▶ Exercise aim
From the very first line of the data to the line containing "翻拌一下，然后盖上锅盖焖 1 分钟", retype everything exactly, leaving the pictures behind.

▶ Extracted material
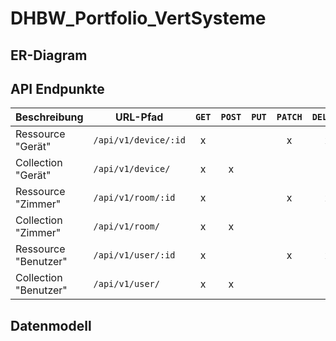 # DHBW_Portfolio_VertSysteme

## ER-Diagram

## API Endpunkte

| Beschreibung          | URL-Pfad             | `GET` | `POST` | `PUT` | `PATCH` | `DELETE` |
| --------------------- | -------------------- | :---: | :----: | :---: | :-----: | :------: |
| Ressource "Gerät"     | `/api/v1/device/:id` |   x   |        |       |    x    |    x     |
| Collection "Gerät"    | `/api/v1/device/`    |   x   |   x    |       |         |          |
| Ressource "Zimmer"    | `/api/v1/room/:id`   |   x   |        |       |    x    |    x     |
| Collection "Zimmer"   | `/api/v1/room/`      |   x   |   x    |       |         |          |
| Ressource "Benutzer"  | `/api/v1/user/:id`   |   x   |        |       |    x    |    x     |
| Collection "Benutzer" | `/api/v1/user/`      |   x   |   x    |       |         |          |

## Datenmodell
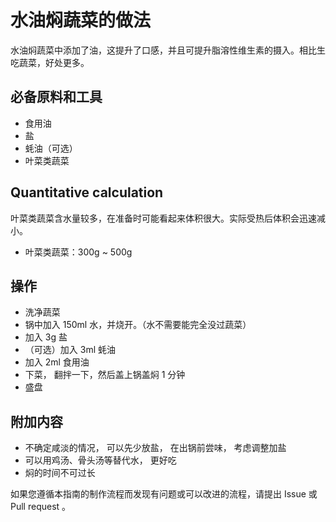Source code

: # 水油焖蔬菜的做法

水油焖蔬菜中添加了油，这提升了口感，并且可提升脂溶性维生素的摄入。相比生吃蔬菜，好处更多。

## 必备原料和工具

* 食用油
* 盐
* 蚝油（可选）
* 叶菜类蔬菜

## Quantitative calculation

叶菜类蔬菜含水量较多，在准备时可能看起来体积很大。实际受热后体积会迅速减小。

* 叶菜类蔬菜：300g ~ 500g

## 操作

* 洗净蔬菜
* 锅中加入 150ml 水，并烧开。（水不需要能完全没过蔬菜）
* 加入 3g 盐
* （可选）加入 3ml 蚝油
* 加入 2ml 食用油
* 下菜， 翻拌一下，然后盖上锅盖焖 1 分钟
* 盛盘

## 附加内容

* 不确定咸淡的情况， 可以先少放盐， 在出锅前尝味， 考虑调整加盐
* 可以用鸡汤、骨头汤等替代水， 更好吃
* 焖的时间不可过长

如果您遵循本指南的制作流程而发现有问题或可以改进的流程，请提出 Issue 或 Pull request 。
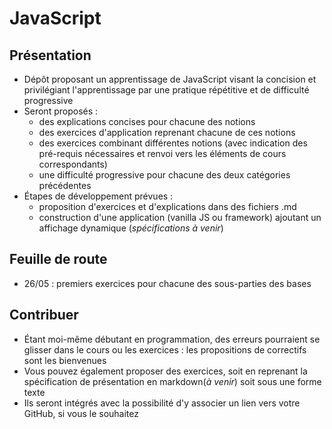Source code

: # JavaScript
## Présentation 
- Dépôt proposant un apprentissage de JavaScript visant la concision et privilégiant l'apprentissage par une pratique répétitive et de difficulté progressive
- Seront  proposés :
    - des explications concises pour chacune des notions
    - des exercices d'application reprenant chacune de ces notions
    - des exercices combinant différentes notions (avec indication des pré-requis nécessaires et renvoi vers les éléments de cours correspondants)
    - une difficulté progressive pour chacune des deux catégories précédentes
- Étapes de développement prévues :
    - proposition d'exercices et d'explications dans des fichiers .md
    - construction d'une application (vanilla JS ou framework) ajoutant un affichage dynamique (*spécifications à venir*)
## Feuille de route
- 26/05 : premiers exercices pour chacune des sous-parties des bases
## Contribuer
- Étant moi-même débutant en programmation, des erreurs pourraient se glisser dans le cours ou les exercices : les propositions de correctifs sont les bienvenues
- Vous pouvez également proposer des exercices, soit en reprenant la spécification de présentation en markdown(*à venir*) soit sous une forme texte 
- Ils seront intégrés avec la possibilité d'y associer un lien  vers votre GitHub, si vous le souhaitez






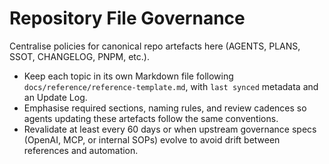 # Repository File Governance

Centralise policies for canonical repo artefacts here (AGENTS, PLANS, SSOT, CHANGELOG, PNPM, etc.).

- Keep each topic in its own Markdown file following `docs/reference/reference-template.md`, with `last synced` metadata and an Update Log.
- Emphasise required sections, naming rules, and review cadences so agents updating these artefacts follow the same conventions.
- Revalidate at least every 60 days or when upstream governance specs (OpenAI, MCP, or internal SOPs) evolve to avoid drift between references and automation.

▶ Written answer
 # DHBW_Portfolio_VertSysteme

## ER-Diagram

## API Endpunkte

| Beschreibung          | URL-Pfad             | `GET` | `POST` | `PUT` | `PATCH` | `DELETE` |
| --------------------- | -------------------- | :---: | :----: | :---: | :-----: | :------: |
| Ressource "Gerät"     | `/api/v1/device/:id` |   x   |        |       |    x    |    x     |
| Collection "Gerät"    | `/api/v1/device/`    |   x   |   x    |       |         |          |
| Ressource "Zimmer"    | `/api/v1/room/:id`   |   x   |        |       |    x    |    x     |
| Collection "Zimmer"   | `/api/v1/room/`      |   x   |   x    |       |         |          |
| Ressource "Benutzer"  | `/api/v1/user/:id`   |   x   |        |       |    x    |    x     |
| Collection "Benutzer" | `/api/v1/user/`      |   x   |   x    |       |         |          |

## Datenmodell
Source code

: # 水油焖蔬菜的做法

水油焖蔬菜中添加了油，这提升了口感，并且可提升脂溶性维生素的摄入。相比生吃蔬菜，好处更多。

## 必备原料和工具

* 食用油
* 盐
* 蚝油（可选）
* 叶菜类蔬菜

## Quantitative calculation

叶菜类蔬菜含水量较多，在准备时可能看起来体积很大。实际受热后体积会迅速减小。

* 叶菜类蔬菜：300g ~ 500g

## 操作

* 洗净蔬菜
* 锅中加入 150ml 水，并烧开。（水不需要能完全没过蔬菜）
* 加入 3g 盐
* （可选）加入 3ml 蚝油
* 加入 2ml 食用油
* 下菜， 翻拌一下，然后盖上锅盖焖 1 分钟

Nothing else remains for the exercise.